As foundational myths go, this is neither as detailed nor as profoundly felt as that Milch bestowed upon us, but then Scorsese's film proves so much more thrilling for wearing its many years of scholarship so lightly; at its strongest, we get caught up in events, as we do any other ripping yarn or heaving metropolitan crowd. The script's vengeance arc - with Neeson's son Leonardo DiCaprio playing a long game of payback - is really an excuse to film a series of chaotic dust-ups, from the political manoeuvring to hang a bunch of patsies to a backstreet boxing match that descends into an all-out brawl. Part of the film's project is a rambunctious expansion of Raging Bull: a film in which just about everybody's ready to rumble. (The sharp angles of Ferretti's set-building are central to this: every street corner strikes the eye as contestable territory, visibly up for grabs.) What was lost in post-production was crucial connective tissue. In between the setpieces, we become aware of the film's myriad short cuts, the trade-offs required in 2003 to turn a then-expensive $100m production into a book-balancing blockbuster. Rather than actors, we get stars - and suddenly the film seems wobblier: a rare Scorsese movie without a truly outstanding or anchoring performance, either because Weinstein cut the heart and soul out of the picture, or because nearly everyone on set was overwhelmed by the scale of the production.

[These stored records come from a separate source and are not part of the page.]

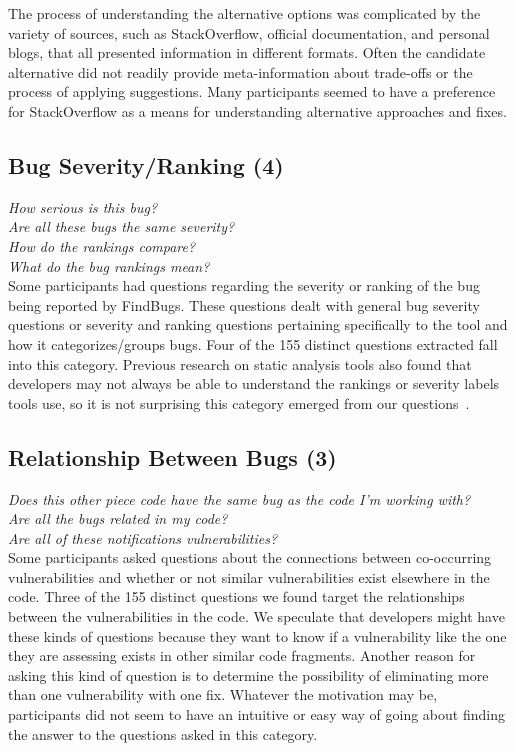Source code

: \documentclass[conference]{IEEEtran}
\begin{document}
The process of understanding the alternative options was complicated by the variety of sources, such as StackOverflow, official documentation, and personal blogs, that all presented information in different formats.  
Often the candidate alternative did not readily provide meta-information about trade-offs or the process of applying suggestions. 
Many participants seemed to have a preference for StackOverflow as a means for understanding alternative approaches and fixes. 

\noindent\subsection{\textbf{Bug Severity/Ranking (4)}}

\noindent\emph{How serious is this bug?} \\
\emph{Are all these bugs the same severity?} \\
\emph{How do the rankings compare?} \\
\emph{What do the bug rankings mean?} \\

Some participants had questions regarding the severity or ranking of the bug being reported by FindBugs. 
These questions dealt with general bug severity questions or severity and ranking questions pertaining specifically to the tool and how it categorizes/groups bugs. 
Four of the 155 distinct questions extracted fall into this category. 
Previous research on static analysis tools also found that developers may not always be able to understand the rankings or severity labels tools use, so it is not surprising this category emerged from our questions~\cite{johnson2013don}.


\noindent\subsection{\textbf{Relationship Between Bugs (3)}}

\noindent\emph{Does this other piece code have the same bug as the code I'm working with?} \\
\emph{Are all the bugs related in my code?} \\
\emph{Are all of these notifications vulnerabilities?} \\

Some participants asked questions about the connections between co-occurring vulnerabilities and whether or not similar vulnerabilities exist elsewhere in the code. 
Three of the 155 distinct questions we found target the relationships between the vulnerabilities in the code. 
We speculate that developers might have these kinds of questions because they want to know if a vulnerability like the one they are assessing exists in other similar code fragments. 
Another reason for asking this kind of question is to determine the possibility of eliminating more than one vulnerability with one fix. 
Whatever the motivation may be, participants did not seem to have an intuitive or easy way of going about finding the answer to the questions asked in this category.
\end{document}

DiCaprio gets the cockiness right, and you buy him as a child torn between father figures (Neeson, Day-Lewis, Brendan Gleeson as a reminder of the character's Irish roots). What he can't sell you on - what this actor has always struggled to sell us on - is toughness: asked to project anything like that, he reverts to screwing up his face, in the hope we'll forget about his perilously scrawny body. Given her near-retirement, it's pleasing to see Cameron Diaz again as the city's resident colleen/hellcat Jenny, though this cut is far less interested in her than it is in, say, Jim Broadbent's divide-and-rule Tammany; she floats the prospect of a Titanic-like romance, a measure of tenderness to offset the copious butchery, and yet Jenny still looks like a character constructed entirely from producer's notes. As for Day-Lewis: this is as close as we've ever come to watching the great screen actor of our time do pantomime, though I don't mean that entirely as a negative, not least because Day-Lewis was smart enough to realise there were benefits to going so big. The accent is as chewy as it ever sounded (first among equals in a film with some very chewy accent work), but Bill is nothing if not a memorable character, only agreeing to enter into battle with Neeson's priest after first ascertaining the latter has numbers enough to make battle worthwhile. (Here is someone who relishes and savours the fight - the bigger and bloodier the better.) With his top hat and patter and his extravagantly curlicued moustache, he's a dubious ringmaster - comprehensively overshadowing the PG-rated P.T. Barnum, reduced here to the status of bitplayer. With its panoply of character actors (count 'em: Gleeson, Gary Lewis, Stephen Graham, Eddie Marsan) and its cameo from John Sessions, not as Lincoln but as a ham actor playing Lincoln, this is more than anything a vision of America as an especially vicious circus - a big show, complete with thousands of extras duking it out for supremacy and spectacle just about everywhere else you look. In that uncertain moment after 9/11 - when the characteristically sunny Spielberg took a turn for the pessimistic (Minority Report, War of the Worlds) - Gangs of New York was Scorsese's affirmation that the show must go on. For better and worse, it did.
Gangs of New York played in selected cinemas last week; it is currently available to stream on Prime Video, and on DVD through Entertainment in Video.